The elimination diet, which helps you better understand how your body reacts to which foods, is basically very different from diets just for weight loss.
So, how is the elimination diet done, what do you think should be known about this diet? Let's examine the elimination diet in all its aspects now.
What is an elimination diet?
Elimination diet, as the name suggests, is a diet that is applied by removing (eliminating) various foods from the nutrition program and then adding them again in a controlled manner. Its main purpose is to discover how the body reacts to which food groups and to take action accordingly.

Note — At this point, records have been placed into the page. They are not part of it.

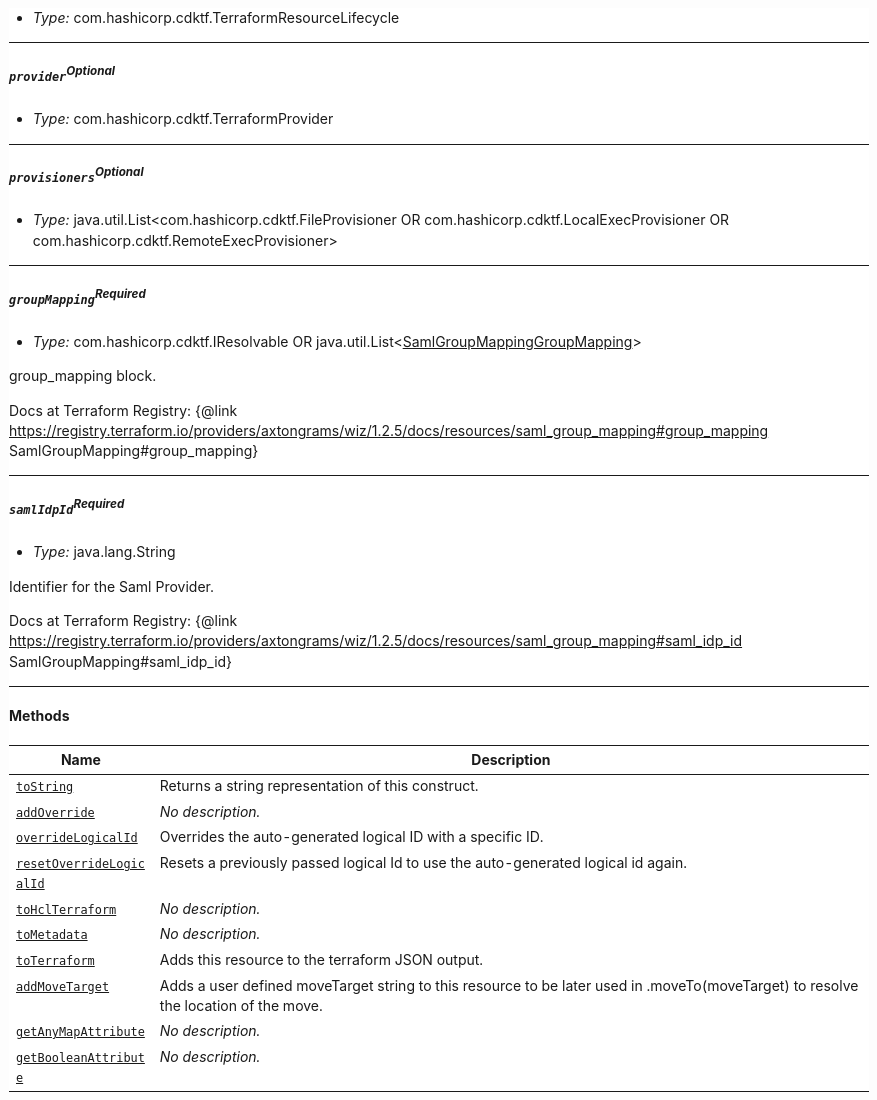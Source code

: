 - *Type:* com.hashicorp.cdktf.TerraformResourceLifecycle

---

##### `provider`<sup>Optional</sup> <a name="provider" id="rhizo-co-terraform-provider-wiz.samlGroupMapping.SamlGroupMapping.Initializer.parameter.provider"></a>

- *Type:* com.hashicorp.cdktf.TerraformProvider

---

##### `provisioners`<sup>Optional</sup> <a name="provisioners" id="rhizo-co-terraform-provider-wiz.samlGroupMapping.SamlGroupMapping.Initializer.parameter.provisioners"></a>

- *Type:* java.util.List<com.hashicorp.cdktf.FileProvisioner OR com.hashicorp.cdktf.LocalExecProvisioner OR com.hashicorp.cdktf.RemoteExecProvisioner>

---

##### `groupMapping`<sup>Required</sup> <a name="groupMapping" id="rhizo-co-terraform-provider-wiz.samlGroupMapping.SamlGroupMapping.Initializer.parameter.groupMapping"></a>

- *Type:* com.hashicorp.cdktf.IResolvable OR java.util.List<<a href="#rhizo-co-terraform-provider-wiz.samlGroupMapping.SamlGroupMappingGroupMapping">SamlGroupMappingGroupMapping</a>>

group_mapping block.

Docs at Terraform Registry: {@link https://registry.terraform.io/providers/axtongrams/wiz/1.2.5/docs/resources/saml_group_mapping#group_mapping SamlGroupMapping#group_mapping}

---

##### `samlIdpId`<sup>Required</sup> <a name="samlIdpId" id="rhizo-co-terraform-provider-wiz.samlGroupMapping.SamlGroupMapping.Initializer.parameter.samlIdpId"></a>

- *Type:* java.lang.String

Identifier for the Saml Provider.

Docs at Terraform Registry: {@link https://registry.terraform.io/providers/axtongrams/wiz/1.2.5/docs/resources/saml_group_mapping#saml_idp_id SamlGroupMapping#saml_idp_id}

---

#### Methods <a name="Methods" id="Methods"></a>

| **Name** | **Description** |
| --- | --- |
| <code><a href="#rhizo-co-terraform-provider-wiz.samlGroupMapping.SamlGroupMapping.toString">toString</a></code> | Returns a string representation of this construct. |
| <code><a href="#rhizo-co-terraform-provider-wiz.samlGroupMapping.SamlGroupMapping.addOverride">addOverride</a></code> | *No description.* |
| <code><a href="#rhizo-co-terraform-provider-wiz.samlGroupMapping.SamlGroupMapping.overrideLogicalId">overrideLogicalId</a></code> | Overrides the auto-generated logical ID with a specific ID. |
| <code><a href="#rhizo-co-terraform-provider-wiz.samlGroupMapping.SamlGroupMapping.resetOverrideLogicalId">resetOverrideLogicalId</a></code> | Resets a previously passed logical Id to use the auto-generated logical id again. |
| <code><a href="#rhizo-co-terraform-provider-wiz.samlGroupMapping.SamlGroupMapping.toHclTerraform">toHclTerraform</a></code> | *No description.* |
| <code><a href="#rhizo-co-terraform-provider-wiz.samlGroupMapping.SamlGroupMapping.toMetadata">toMetadata</a></code> | *No description.* |
| <code><a href="#rhizo-co-terraform-provider-wiz.samlGroupMapping.SamlGroupMapping.toTerraform">toTerraform</a></code> | Adds this resource to the terraform JSON output. |
| <code><a href="#rhizo-co-terraform-provider-wiz.samlGroupMapping.SamlGroupMapping.addMoveTarget">addMoveTarget</a></code> | Adds a user defined moveTarget string to this resource to be later used in .moveTo(moveTarget) to resolve the location of the move. |
| <code><a href="#rhizo-co-terraform-provider-wiz.samlGroupMapping.SamlGroupMapping.getAnyMapAttribute">getAnyMapAttribute</a></code> | *No description.* |
| <code><a href="#rhizo-co-terraform-provider-wiz.samlGroupMapping.SamlGroupMapping.getBooleanAttribute">getBooleanAttribute</a></code> | *No description.* |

The elimination diet, which helps to repair possible damages in the intestines throughout this whole process, can also be recommended to those with inflammatory diseases under the control of a doctor and dietitian.
Let us also remind you that everyone should apply the elimination diet, which is much longer-lasting than the shock diets that last 2-3 days, and let's get you right to the answer to the question below.
How to do an elimination diet?
The elimination diet is a special nutrition program that consists of 2 stages and lasts an average of 4 to 6 weeks. In the first stage, the foods that the body may react negatively to are completely removed from the nutrition program and after the body gets used to this order for a while, the 1st stage is completed. In the second stage, some foods are included in the diet and the body's reactions to these foods are followed. Thus, it is determined which foods should be included and which should not be included in the diet suitable for the individual. For this very reason, it is necessary to know the foods that can and cannot be eaten for these two stages of the elimination diet.
Foods and beverages that can be consumed on an elimination diet
Vegetables and fruits (It should be chosen in the season and as natural as possible, vegetables such as eggplant, tomato and pepper, which are called nightshade vegetables, should not be eaten)
Fish (In Season)
Poultry (As natural as possible)
Healthy fats (like Olive Oil)
Legumes other than soy and peanuts
Gluten-free grains (like Quinoa)
Foods and beverages that are prohibited in the elimination diet
Dairy products (milk, yogurt, cheese)
Refined sugar and any artificial sweetener (such as fructose syrup)
Vegetables referred to as nightshade vegetables (such as tomatoes, peppers, eggplants)
Gluten-containing grains and flours prepared from these grains (such as wheat, rye)
processed meat products
Alcohol, coffee and chocolate
Things to know about the elimination diet
You should not forget what you need to know about the elimination diet. If you are considering an elimination diet or want to get more detailed information about it, consider the following points:
Since the elimination diet will limit the foods you will take, even for a certain period of time, you should not apply it for too long unless your doctor recommends it, and you should limit it to the time recommended by your doctor or dietitian.
If a food you included in your diet during this diet caused discomfort in your body, it should be well determined whether it is psychological or not. Because some people have a general opinion against certain foods, starting to eat them again may cause discomfort in their body, even psychologically. This causes the diet to go out of focus and you don't understand which foods you actually have a sensitivity to, let's just say.
Again, since it has a limited nutrition program, the wrong and uncontrolled application of the elimination diet may cause vitamin or mineral deficiency in the body, so you should measure your values that your doctor deems necessary before starting the diet, during and after the diet, and act accordingly.
In short, you should never apply this diet without the knowledge of your dietitian, nutritionist and doctor, as it will create major changes in your nutrition program, especially if you have a chronic illness, a known allergy or regular medications, you should learn whether this diet is suitable for you.